### WORK INSTRUCTIONS
When you reach the line with "Note: when reloading" in the records below, begin transcribing exactly and continue up to and including the line with "另一方面，商预层 \(G/\widetilde C\)", leaving out every picture.

Saved data entries:
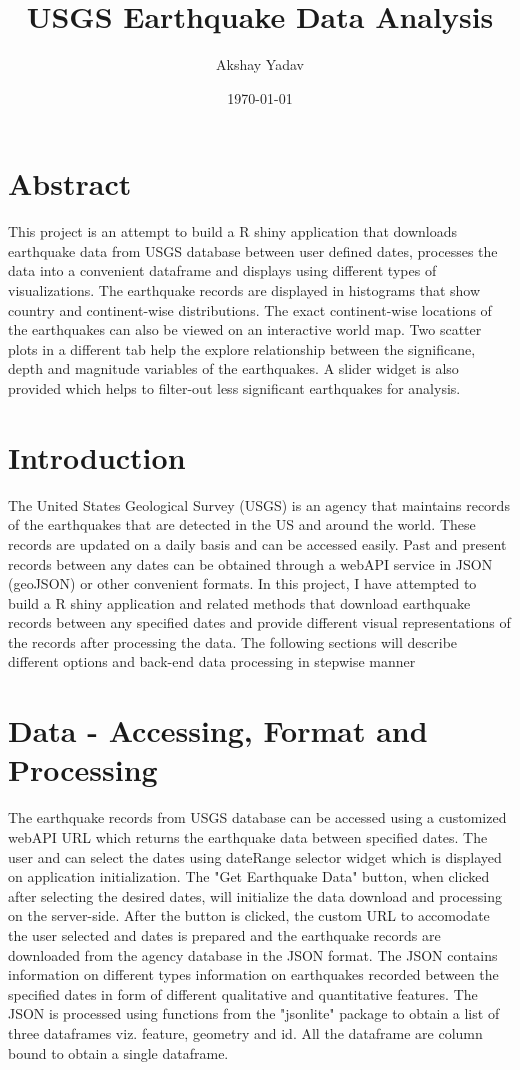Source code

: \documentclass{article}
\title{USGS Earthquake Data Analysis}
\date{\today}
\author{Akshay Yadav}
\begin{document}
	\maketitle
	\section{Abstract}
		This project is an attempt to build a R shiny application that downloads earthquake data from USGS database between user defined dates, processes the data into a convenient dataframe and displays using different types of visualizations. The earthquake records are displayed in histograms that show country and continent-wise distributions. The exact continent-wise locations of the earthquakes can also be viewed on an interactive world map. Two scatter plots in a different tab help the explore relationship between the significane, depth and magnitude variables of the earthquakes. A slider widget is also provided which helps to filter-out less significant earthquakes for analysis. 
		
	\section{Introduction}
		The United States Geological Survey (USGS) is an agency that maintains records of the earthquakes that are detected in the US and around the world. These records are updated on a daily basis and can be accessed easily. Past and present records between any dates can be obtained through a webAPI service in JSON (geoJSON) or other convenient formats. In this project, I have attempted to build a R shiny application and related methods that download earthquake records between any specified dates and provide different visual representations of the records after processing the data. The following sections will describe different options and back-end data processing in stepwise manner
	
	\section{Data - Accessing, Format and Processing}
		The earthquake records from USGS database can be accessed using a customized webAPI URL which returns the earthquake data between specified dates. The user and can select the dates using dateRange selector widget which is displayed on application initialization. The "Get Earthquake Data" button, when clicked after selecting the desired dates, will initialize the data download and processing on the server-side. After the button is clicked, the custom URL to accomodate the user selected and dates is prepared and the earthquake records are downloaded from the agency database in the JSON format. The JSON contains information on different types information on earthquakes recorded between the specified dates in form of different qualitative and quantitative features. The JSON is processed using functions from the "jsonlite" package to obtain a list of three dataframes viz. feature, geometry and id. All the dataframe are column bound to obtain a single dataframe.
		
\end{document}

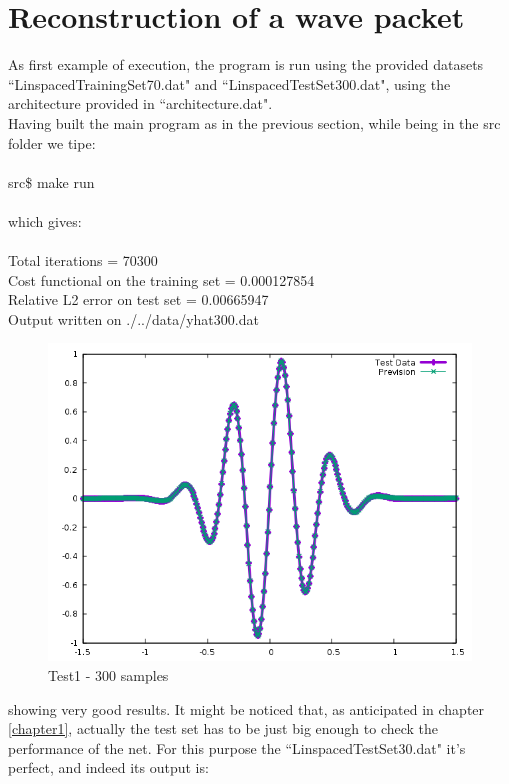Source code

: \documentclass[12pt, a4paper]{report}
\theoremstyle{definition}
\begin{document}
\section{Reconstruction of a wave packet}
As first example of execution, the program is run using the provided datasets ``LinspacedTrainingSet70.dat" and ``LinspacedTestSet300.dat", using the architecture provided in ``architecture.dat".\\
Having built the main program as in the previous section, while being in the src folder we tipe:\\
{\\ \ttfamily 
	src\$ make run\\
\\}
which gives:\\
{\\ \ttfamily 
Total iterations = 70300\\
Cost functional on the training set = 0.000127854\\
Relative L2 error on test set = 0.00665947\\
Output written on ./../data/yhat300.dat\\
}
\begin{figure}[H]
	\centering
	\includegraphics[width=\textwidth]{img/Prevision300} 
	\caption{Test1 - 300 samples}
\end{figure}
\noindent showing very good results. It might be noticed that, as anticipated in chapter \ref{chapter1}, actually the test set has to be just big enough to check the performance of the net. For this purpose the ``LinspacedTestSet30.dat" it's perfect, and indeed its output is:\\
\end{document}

* * *

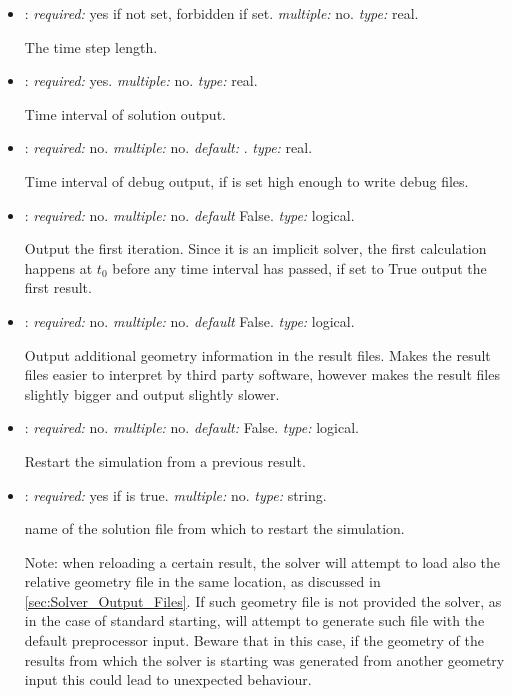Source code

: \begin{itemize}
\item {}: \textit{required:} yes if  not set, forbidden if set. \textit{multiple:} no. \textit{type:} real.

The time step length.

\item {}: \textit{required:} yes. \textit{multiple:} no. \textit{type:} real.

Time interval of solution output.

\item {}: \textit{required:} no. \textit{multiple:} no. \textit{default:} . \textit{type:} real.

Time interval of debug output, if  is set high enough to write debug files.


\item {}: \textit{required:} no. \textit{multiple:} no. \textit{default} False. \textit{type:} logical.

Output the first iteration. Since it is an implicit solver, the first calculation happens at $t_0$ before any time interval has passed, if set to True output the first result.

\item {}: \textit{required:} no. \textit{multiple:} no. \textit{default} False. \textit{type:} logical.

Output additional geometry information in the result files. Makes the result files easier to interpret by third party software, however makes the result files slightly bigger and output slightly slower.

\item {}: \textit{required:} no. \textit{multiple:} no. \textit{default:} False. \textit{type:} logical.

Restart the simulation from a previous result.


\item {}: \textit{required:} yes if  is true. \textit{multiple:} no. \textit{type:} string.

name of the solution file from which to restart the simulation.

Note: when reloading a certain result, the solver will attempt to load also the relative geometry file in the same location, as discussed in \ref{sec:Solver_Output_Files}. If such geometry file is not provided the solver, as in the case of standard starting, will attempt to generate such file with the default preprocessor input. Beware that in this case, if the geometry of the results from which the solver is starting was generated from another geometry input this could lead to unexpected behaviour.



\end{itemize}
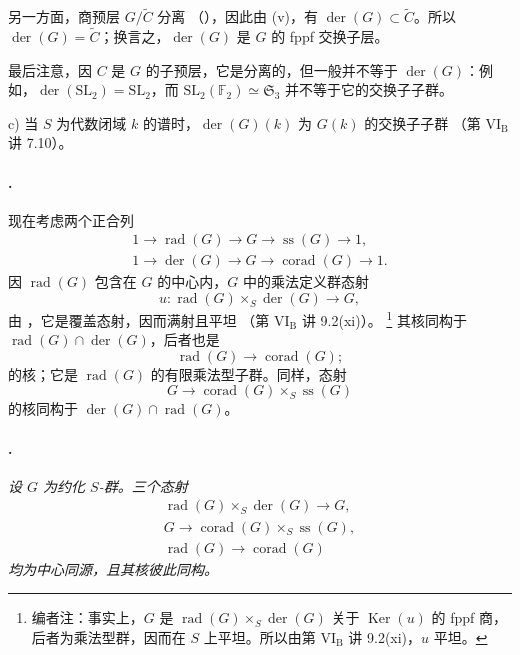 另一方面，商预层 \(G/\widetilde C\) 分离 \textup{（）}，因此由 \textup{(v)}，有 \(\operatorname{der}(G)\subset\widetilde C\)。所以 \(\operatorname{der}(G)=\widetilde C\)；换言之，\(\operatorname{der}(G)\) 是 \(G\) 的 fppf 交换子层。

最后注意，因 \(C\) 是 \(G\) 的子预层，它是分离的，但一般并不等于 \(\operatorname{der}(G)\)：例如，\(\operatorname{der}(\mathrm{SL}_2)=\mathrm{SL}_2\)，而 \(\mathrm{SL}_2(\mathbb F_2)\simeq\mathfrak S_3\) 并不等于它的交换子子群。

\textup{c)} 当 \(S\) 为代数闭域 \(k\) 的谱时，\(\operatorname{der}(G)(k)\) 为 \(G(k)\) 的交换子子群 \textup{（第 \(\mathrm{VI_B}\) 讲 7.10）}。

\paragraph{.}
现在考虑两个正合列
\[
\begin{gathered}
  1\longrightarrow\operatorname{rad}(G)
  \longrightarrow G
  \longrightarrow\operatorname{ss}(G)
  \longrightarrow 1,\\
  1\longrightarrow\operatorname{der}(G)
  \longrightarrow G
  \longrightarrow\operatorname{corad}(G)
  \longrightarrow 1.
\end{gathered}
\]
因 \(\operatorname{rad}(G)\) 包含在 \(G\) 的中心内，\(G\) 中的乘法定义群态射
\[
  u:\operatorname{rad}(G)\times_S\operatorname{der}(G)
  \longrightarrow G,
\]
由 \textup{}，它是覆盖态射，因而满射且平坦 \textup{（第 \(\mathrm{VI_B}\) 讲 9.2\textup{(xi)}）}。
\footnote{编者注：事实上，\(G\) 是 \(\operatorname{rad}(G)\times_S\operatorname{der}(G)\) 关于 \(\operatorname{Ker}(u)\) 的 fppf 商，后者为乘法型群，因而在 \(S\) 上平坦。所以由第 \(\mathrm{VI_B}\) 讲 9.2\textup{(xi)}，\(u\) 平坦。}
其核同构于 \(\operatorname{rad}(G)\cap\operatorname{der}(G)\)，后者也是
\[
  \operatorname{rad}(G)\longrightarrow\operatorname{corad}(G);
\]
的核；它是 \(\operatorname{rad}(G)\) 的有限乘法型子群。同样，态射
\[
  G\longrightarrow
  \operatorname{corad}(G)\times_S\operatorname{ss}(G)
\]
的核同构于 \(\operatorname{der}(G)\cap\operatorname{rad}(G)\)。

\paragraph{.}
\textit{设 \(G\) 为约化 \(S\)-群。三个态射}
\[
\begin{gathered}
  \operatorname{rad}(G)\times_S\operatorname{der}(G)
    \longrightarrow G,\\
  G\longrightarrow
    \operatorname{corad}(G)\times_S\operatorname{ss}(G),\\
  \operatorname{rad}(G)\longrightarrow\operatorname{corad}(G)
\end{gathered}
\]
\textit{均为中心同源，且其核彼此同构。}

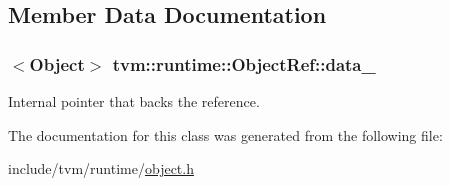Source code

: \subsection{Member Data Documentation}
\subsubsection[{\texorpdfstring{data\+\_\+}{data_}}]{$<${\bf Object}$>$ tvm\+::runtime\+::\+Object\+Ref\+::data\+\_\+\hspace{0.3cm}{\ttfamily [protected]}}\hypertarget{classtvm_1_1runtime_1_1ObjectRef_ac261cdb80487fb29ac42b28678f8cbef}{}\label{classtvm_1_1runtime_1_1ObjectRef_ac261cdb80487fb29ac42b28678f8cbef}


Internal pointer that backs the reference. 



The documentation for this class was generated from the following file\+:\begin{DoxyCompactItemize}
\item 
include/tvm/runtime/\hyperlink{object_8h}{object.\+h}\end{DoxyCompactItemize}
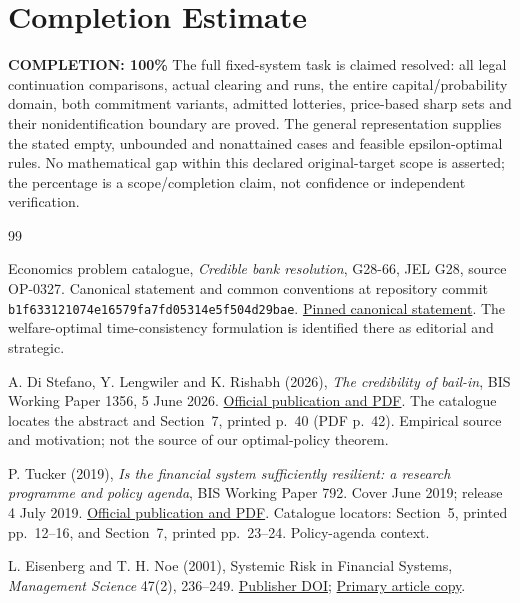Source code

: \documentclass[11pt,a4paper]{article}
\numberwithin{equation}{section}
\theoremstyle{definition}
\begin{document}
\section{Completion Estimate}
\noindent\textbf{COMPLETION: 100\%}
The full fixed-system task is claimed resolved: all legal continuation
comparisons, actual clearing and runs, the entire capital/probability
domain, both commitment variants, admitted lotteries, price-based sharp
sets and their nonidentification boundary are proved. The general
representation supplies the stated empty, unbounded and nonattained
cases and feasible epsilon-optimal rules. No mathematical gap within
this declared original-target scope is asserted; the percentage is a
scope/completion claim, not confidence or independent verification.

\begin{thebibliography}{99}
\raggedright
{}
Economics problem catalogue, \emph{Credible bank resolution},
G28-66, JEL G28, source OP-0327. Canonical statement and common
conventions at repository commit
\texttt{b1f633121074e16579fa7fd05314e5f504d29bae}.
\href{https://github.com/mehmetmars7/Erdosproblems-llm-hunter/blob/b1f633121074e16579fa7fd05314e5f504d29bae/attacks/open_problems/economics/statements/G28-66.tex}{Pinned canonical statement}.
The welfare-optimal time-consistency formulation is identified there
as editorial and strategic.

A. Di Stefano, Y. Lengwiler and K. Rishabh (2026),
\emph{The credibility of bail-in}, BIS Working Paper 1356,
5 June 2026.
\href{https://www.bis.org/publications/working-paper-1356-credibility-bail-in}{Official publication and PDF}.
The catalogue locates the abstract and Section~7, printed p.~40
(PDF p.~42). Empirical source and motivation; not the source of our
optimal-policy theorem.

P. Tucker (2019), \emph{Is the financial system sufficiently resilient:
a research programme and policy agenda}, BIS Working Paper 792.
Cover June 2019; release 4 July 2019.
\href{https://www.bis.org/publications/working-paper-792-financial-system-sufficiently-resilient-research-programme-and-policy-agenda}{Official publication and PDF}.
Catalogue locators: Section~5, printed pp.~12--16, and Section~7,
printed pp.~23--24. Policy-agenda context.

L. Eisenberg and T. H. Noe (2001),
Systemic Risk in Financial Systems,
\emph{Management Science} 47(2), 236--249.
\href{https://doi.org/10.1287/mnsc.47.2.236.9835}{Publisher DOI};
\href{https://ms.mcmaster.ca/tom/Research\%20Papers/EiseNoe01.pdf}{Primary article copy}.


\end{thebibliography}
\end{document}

### REPLY TO THE TASK
Note: when reloading a certain result, the solver will attempt to load also the relative geometry file in the same location, as discussed in \ref{sec:Solver_Output_Files}. If such geometry file is not provided the solver, as in the case of standard starting, will attempt to generate such file with the default preprocessor input. Beware that in this case, if the geometry of the results from which the solver is starting was generated from another geometry input this could lead to unexpected behaviour.



\end{itemize}
 另一方面，商预层 \(G/\widetilde C\) 分离 \textup{（）}，因此由 \textup{(v)}，有 \(\operatorname{der}(G)\subset\widetilde C\)。所以 \(\operatorname{der}(G)=\widetilde C\)；换言之，\(\operatorname{der}(G)\) 是 \(G\) 的 fppf 交换子层。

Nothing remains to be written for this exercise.